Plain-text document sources
──────────
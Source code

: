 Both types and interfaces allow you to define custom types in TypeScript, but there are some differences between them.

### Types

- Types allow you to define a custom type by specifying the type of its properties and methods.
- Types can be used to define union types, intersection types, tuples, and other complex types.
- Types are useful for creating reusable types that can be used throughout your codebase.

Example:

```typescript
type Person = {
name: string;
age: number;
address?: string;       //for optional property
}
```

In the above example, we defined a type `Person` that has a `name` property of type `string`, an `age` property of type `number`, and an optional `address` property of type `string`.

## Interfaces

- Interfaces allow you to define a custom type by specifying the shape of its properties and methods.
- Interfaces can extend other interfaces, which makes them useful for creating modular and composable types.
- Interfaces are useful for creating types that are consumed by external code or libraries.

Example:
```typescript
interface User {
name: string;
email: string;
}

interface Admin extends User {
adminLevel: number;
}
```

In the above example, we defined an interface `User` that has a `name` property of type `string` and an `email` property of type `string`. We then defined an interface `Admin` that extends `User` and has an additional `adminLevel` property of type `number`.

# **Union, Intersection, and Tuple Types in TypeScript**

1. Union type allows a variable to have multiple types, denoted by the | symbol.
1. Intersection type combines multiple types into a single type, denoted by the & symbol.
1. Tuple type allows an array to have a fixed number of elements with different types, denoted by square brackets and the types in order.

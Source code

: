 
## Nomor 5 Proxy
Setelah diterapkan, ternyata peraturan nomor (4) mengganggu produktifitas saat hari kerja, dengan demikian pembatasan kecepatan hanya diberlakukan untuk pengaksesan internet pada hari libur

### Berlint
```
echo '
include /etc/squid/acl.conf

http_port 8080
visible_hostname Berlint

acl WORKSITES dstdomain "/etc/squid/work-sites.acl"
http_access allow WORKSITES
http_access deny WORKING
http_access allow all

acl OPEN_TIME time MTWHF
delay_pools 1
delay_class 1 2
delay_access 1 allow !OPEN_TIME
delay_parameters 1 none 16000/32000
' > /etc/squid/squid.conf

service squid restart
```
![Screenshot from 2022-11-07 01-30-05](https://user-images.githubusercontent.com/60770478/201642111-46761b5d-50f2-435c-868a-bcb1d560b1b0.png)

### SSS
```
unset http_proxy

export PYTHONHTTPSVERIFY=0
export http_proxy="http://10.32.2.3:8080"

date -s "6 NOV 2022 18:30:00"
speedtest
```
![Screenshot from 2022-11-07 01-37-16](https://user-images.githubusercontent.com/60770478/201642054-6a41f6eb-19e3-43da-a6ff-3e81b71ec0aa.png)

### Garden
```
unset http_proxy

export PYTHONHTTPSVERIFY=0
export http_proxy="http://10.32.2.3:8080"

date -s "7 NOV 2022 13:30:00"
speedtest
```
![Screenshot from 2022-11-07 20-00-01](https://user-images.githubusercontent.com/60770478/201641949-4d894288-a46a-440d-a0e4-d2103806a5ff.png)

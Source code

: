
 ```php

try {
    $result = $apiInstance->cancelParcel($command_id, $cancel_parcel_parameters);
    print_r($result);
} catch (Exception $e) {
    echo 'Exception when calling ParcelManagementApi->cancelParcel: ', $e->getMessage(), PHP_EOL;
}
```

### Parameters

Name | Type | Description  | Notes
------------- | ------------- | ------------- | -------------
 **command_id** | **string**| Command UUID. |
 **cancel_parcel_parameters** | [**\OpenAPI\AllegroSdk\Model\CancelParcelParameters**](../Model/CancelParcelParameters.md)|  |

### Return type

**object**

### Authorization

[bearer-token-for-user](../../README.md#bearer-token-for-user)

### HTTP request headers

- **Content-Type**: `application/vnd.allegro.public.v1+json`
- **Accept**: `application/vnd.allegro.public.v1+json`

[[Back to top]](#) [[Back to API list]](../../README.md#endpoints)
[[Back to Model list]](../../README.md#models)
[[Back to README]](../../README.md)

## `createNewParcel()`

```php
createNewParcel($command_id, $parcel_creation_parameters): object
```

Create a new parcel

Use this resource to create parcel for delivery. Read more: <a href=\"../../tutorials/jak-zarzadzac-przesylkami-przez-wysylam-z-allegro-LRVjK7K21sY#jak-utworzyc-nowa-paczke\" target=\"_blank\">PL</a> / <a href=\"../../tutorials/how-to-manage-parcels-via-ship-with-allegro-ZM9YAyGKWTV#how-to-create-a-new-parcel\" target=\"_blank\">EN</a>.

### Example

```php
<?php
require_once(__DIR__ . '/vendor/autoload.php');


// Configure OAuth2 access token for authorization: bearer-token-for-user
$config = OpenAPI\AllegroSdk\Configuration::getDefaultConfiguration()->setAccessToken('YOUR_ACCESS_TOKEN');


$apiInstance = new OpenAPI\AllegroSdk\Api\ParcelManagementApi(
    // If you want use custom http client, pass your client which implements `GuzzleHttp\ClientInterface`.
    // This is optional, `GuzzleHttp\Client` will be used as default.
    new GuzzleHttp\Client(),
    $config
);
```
──────────
Task statement:
If a line in the data above includes the string "application", copy it.

Finished exercise:
- **Content-Type**: `application/vnd.allegro.public.v1+json`
- **Accept**: `application/vnd.allegro.public.v1+json`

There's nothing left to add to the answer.